Records contained in a dataset:
- Opening Delimiter -
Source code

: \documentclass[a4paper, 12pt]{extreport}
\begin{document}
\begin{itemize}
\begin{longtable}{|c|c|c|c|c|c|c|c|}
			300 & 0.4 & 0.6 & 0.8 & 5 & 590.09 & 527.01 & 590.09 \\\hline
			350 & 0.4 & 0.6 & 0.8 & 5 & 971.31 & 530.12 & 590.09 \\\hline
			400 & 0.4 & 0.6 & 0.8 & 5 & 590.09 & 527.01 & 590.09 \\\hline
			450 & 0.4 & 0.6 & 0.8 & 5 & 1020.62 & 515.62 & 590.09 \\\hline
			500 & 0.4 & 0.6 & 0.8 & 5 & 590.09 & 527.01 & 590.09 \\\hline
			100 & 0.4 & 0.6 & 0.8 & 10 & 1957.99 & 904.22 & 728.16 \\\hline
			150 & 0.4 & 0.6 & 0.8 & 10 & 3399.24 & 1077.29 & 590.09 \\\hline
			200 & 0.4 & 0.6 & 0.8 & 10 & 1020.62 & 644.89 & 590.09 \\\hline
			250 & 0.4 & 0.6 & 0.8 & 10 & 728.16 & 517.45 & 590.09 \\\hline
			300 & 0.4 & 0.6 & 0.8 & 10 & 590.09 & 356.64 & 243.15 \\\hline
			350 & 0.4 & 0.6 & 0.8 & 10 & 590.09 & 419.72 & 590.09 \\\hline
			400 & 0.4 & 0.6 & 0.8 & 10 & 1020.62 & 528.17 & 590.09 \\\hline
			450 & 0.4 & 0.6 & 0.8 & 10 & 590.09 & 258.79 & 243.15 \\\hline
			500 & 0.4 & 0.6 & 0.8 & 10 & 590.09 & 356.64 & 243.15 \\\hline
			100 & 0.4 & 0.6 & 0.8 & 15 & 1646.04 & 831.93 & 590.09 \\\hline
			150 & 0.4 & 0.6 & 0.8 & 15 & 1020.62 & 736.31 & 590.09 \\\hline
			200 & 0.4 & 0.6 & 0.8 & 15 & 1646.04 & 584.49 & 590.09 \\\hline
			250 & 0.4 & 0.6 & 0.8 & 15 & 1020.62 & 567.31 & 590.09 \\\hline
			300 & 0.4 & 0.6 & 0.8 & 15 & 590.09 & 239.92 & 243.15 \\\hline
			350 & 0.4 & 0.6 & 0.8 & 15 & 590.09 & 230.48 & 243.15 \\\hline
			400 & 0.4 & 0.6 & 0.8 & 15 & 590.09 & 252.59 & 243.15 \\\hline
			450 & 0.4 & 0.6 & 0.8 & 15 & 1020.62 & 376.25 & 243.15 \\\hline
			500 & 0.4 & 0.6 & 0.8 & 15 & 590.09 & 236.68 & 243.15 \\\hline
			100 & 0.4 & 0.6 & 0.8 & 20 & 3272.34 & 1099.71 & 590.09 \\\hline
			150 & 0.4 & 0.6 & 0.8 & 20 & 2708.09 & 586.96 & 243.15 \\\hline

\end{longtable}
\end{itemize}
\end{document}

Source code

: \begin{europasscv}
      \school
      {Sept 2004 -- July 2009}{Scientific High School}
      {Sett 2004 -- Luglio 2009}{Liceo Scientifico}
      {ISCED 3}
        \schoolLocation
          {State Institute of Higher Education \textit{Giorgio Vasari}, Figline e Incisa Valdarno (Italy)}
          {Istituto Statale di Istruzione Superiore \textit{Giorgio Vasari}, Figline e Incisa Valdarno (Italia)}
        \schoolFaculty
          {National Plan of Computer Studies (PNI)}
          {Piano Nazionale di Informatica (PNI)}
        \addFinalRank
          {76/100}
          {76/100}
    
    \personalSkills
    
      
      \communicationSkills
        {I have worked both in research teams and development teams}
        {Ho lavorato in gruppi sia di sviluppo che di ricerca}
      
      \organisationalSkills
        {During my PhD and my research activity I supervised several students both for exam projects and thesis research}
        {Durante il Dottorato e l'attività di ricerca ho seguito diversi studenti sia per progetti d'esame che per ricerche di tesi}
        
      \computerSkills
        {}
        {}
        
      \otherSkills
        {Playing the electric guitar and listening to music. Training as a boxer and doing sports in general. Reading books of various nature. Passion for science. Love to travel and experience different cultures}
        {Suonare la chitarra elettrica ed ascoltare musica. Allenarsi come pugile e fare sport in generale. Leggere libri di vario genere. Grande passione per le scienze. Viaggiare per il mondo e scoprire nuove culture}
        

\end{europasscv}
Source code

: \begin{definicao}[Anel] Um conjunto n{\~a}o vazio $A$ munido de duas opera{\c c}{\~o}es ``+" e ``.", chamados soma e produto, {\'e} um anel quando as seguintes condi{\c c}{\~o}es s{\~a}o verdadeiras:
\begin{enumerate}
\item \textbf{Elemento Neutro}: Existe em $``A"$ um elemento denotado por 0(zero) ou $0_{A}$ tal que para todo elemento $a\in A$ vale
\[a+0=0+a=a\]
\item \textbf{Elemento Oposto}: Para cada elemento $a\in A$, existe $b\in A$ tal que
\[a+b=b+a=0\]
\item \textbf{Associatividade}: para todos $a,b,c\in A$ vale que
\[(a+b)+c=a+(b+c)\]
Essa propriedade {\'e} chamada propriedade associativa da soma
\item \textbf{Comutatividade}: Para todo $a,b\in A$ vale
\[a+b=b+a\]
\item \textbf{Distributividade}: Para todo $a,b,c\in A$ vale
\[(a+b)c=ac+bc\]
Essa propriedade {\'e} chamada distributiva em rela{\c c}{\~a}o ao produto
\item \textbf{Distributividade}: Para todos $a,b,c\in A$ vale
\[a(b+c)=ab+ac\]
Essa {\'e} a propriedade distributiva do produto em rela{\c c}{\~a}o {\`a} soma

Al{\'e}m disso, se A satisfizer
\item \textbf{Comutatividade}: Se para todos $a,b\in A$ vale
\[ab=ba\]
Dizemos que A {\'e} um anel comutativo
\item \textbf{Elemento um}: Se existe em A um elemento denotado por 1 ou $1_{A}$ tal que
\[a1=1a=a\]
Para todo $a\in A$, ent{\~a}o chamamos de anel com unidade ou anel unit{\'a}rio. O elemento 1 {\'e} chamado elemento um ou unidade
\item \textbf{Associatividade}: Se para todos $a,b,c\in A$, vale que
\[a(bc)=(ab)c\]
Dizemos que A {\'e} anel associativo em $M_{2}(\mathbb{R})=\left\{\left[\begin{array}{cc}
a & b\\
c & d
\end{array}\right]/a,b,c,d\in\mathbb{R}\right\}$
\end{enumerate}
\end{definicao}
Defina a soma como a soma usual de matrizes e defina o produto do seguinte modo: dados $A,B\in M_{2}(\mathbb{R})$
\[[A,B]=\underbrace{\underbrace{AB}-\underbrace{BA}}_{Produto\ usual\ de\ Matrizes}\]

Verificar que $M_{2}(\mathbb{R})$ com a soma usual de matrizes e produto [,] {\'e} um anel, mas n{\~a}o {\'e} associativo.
- Closing Delimiter -
Task =>
An exact reproduction of the data is required. Leave nothing out.

Result for this task =>
Source code

: \documentclass[a4paper, 12pt]{extreport}
\begin{document}
\begin{itemize}
\begin{longtable}{|c|c|c|c|c|c|c|c|}
			300 & 0.4 & 0.6 & 0.8 & 5 & 590.09 & 527.01 & 590.09 \\\hline
			350 & 0.4 & 0.6 & 0.8 & 5 & 971.31 & 530.12 & 590.09 \\\hline
			400 & 0.4 & 0.6 & 0.8 & 5 & 590.09 & 527.01 & 590.09 \\\hline
			450 & 0.4 & 0.6 & 0.8 & 5 & 1020.62 & 515.62 & 590.09 \\\hline
			500 & 0.4 & 0.6 & 0.8 & 5 & 590.09 & 527.01 & 590.09 \\\hline
			100 & 0.4 & 0.6 & 0.8 & 10 & 1957.99 & 904.22 & 728.16 \\\hline
			150 & 0.4 & 0.6 & 0.8 & 10 & 3399.24 & 1077.29 & 590.09 \\\hline
			200 & 0.4 & 0.6 & 0.8 & 10 & 1020.62 & 644.89 & 590.09 \\\hline
			250 & 0.4 & 0.6 & 0.8 & 10 & 728.16 & 517.45 & 590.09 \\\hline
			300 & 0.4 & 0.6 & 0.8 & 10 & 590.09 & 356.64 & 243.15 \\\hline
			350 & 0.4 & 0.6 & 0.8 & 10 & 590.09 & 419.72 & 590.09 \\\hline
			400 & 0.4 & 0.6 & 0.8 & 10 & 1020.62 & 528.17 & 590.09 \\\hline
			450 & 0.4 & 0.6 & 0.8 & 10 & 590.09 & 258.79 & 243.15 \\\hline
			500 & 0.4 & 0.6 & 0.8 & 10 & 590.09 & 356.64 & 243.15 \\\hline
			100 & 0.4 & 0.6 & 0.8 & 15 & 1646.04 & 831.93 & 590.09 \\\hline
			150 & 0.4 & 0.6 & 0.8 & 15 & 1020.62 & 736.31 & 590.09 \\\hline
			200 & 0.4 & 0.6 & 0.8 & 15 & 1646.04 & 584.49 & 590.09 \\\hline
			250 & 0.4 & 0.6 & 0.8 & 15 & 1020.62 & 567.31 & 590.09 \\\hline
			300 & 0.4 & 0.6 & 0.8 & 15 & 590.09 & 239.92 & 243.15 \\\hline
			350 & 0.4 & 0.6 & 0.8 & 15 & 590.09 & 230.48 & 243.15 \\\hline
			400 & 0.4 & 0.6 & 0.8 & 15 & 590.09 & 252.59 & 243.15 \\\hline
			450 & 0.4 & 0.6 & 0.8 & 15 & 1020.62 & 376.25 & 243.15 \\\hline
			500 & 0.4 & 0.6 & 0.8 & 15 & 590.09 & 236.68 & 243.15 \\\hline
			100 & 0.4 & 0.6 & 0.8 & 20 & 3272.34 & 1099.71 & 590.09 \\\hline
			150 & 0.4 & 0.6 & 0.8 & 20 & 2708.09 & 586.96 & 243.15 \\\hline

\end{longtable}
\end{itemize}
\end{document}

Source code

: \begin{europasscv}
      \school
      {Sept 2004 -- July 2009}{Scientific High School}
      {Sett 2004 -- Luglio 2009}{Liceo Scientifico}
      {ISCED 3}
        \schoolLocation
          {State Institute of Higher Education \textit{Giorgio Vasari}, Figline e Incisa Valdarno (Italy)}
          {Istituto Statale di Istruzione Superiore \textit{Giorgio Vasari}, Figline e Incisa Valdarno (Italia)}
        \schoolFaculty
          {National Plan of Computer Studies (PNI)}
          {Piano Nazionale di Informatica (PNI)}
        \addFinalRank
          {76/100}
          {76/100}
    
    \personalSkills
    
      
      \communicationSkills
        {I have worked both in research teams and development teams}
        {Ho lavorato in gruppi sia di sviluppo che di ricerca}
      
      \organisationalSkills
        {During my PhD and my research activity I supervised several students both for exam projects and thesis research}
        {Durante il Dottorato e l'attività di ricerca ho seguito diversi studenti sia per progetti d'esame che per ricerche di tesi}
        
      \computerSkills
        {}
        {}
        
      \otherSkills
        {Playing the electric guitar and listening to music. Training as a boxer and doing sports in general. Reading books of various nature. Passion for science. Love to travel and experience different cultures}
        {Suonare la chitarra elettrica ed ascoltare musica. Allenarsi come pugile e fare sport in generale. Leggere libri di vario genere. Grande passione per le scienze. Viaggiare per il mondo e scoprire nuove culture}
        

\end{europasscv}
Source code

: \begin{definicao}[Anel] Um conjunto n{\~a}o vazio $A$ munido de duas opera{\c c}{\~o}es ``+" e ``.", chamados soma e produto, {\'e} um anel quando as seguintes condi{\c c}{\~o}es s{\~a}o verdadeiras:
\begin{enumerate}
\item \textbf{Elemento Neutro}: Existe em $``A"$ um elemento denotado por 0(zero) ou $0_{A}$ tal que para todo elemento $a\in A$ vale
\[a+0=0+a=a\]
\item \textbf{Elemento Oposto}: Para cada elemento $a\in A$, existe $b\in A$ tal que
\[a+b=b+a=0\]
\item \textbf{Associatividade}: para todos $a,b,c\in A$ vale que
\[(a+b)+c=a+(b+c)\]
Essa propriedade {\'e} chamada propriedade associativa da soma
\item \textbf{Comutatividade}: Para todo $a,b\in A$ vale
\[a+b=b+a\]
\item \textbf{Distributividade}: Para todo $a,b,c\in A$ vale
\[(a+b)c=ac+bc\]
Essa propriedade {\'e} chamada distributiva em rela{\c c}{\~a}o ao produto
\item \textbf{Distributividade}: Para todos $a,b,c\in A$ vale
\[a(b+c)=ab+ac\]
Essa {\'e} a propriedade distributiva do produto em rela{\c c}{\~a}o {\`a} soma

Al{\'e}m disso, se A satisfizer
\item \textbf{Comutatividade}: Se para todos $a,b\in A$ vale
\[ab=ba\]
Dizemos que A {\'e} um anel comutativo
\item \textbf{Elemento um}: Se existe em A um elemento denotado por 1 ou $1_{A}$ tal que
\[a1=1a=a\]
Para todo $a\in A$, ent{\~a}o chamamos de anel com unidade ou anel unit{\'a}rio. O elemento 1 {\'e} chamado elemento um ou unidade
\item \textbf{Associatividade}: Se para todos $a,b,c\in A$, vale que
\[a(bc)=(ab)c\]
Dizemos que A {\'e} anel associativo em $M_{2}(\mathbb{R})=\left\{\left[\begin{array}{cc}
a & b\\
c & d
\end{array}\right]/a,b,c,d\in\mathbb{R}\right\}$
\end{enumerate}
\end{definicao}
Defina a soma como a soma usual de matrizes e defina o produto do seguinte modo: dados $A,B\in M_{2}(\mathbb{R})$
\[[A,B]=\underbrace{\underbrace{AB}-\underbrace{BA}}_{Produto\ usual\ de\ Matrizes}\]

Verificar que $M_{2}(\mathbb{R})$ com a soma usual de matrizes e produto [,] {\'e} um anel, mas n{\~a}o {\'e} associativo.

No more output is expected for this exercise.